Acabada la experiencia ferial, vuelvo al
trabajo interno en mi taller y acomodo los caballetes que amontoné en un rincón
para hacer el lugar necesario para el embalaje de las obras que se fueron de
paseo a La Plata.
Y de golpe,
con la distancia que pone en evidencia mi importante miopía, miro la obra que
estoy a punto de terminar y veo una mancha resplandeciente. Junto con el pánico que me impide acercarme
lo necesario para ver bien (de cerca, mi visión es casi impecable) un ruego me
retumba en la cabeza: Que sea una isla,
por favor… que sea una isla… que sea una isla...
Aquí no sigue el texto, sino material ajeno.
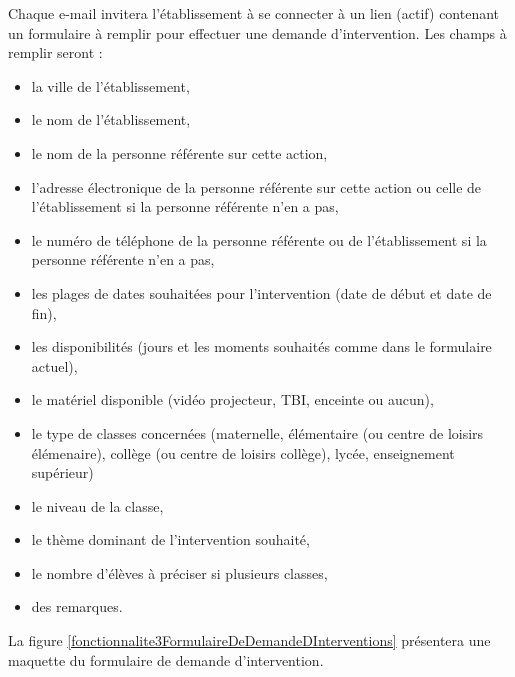 Chaque e-mail invitera l'établissement à se connecter à un lien (actif) contenant un formulaire à remplir pour effectuer une demande d'intervention. Les champs à remplir seront : 
\begin{itemize}
\item la ville de l'établissement, 
\item le nom de l'établissement, 
\item le nom de la personne référente sur cette action, 
\item l'adresse électronique de la personne référente sur cette action ou celle de l'établissement si la personne  référente n'en a pas, 
\item le numéro de téléphone de la personne référente ou de l'établissement si la personne référente n'en a pas,
\item les plages de dates souhaitées pour l'intervention (date de début et date de fin),
\item les disponibilités (jours et les moments souhaités comme dans le formulaire actuel), 
\item le matériel disponible (vidéo projecteur, TBI, enceinte ou  aucun), 
\item le type de classes concernées (maternelle, élémentaire (ou centre de loisirs élémenaire), collège (ou centre de loisirs collège), lycée, enseignement supérieur)
\item le niveau de la classe, 
\item le thème dominant de l'intervention souhaité, 
\item le nombre d'élèves à préciser si plusieurs classes,
\item des remarques.
\end{itemize}
La figure \ref{fonctionnalite3FormulaireDeDemandeDInterventions} présentera une maquette du formulaire de demande d'intervention.
\newpage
Me aproximo y compruebo, ¡alabados sean todos los dioses y todas las musas de todos los credos!,
qué, efectivamente, ¡era una isla!
Y por un
instante, esos ojos verdes que durante
todo el tiempo que he estado trabajando en ella me han parecido fríos y
distantes, se me están riendo a carcajadas.
Me la quedo mirando, al acecho, pero enseguida volvió a su indiferencia. ¿Fue una ilusión óptica, un reflejo, o una de
esas alucinaciones patológicas que me empeño en llamar exceso de imaginación? No
sé. La terminé hace un rato, con
absoluta desconfianza. Necesito poner distancia entre nosotras, por las dudas.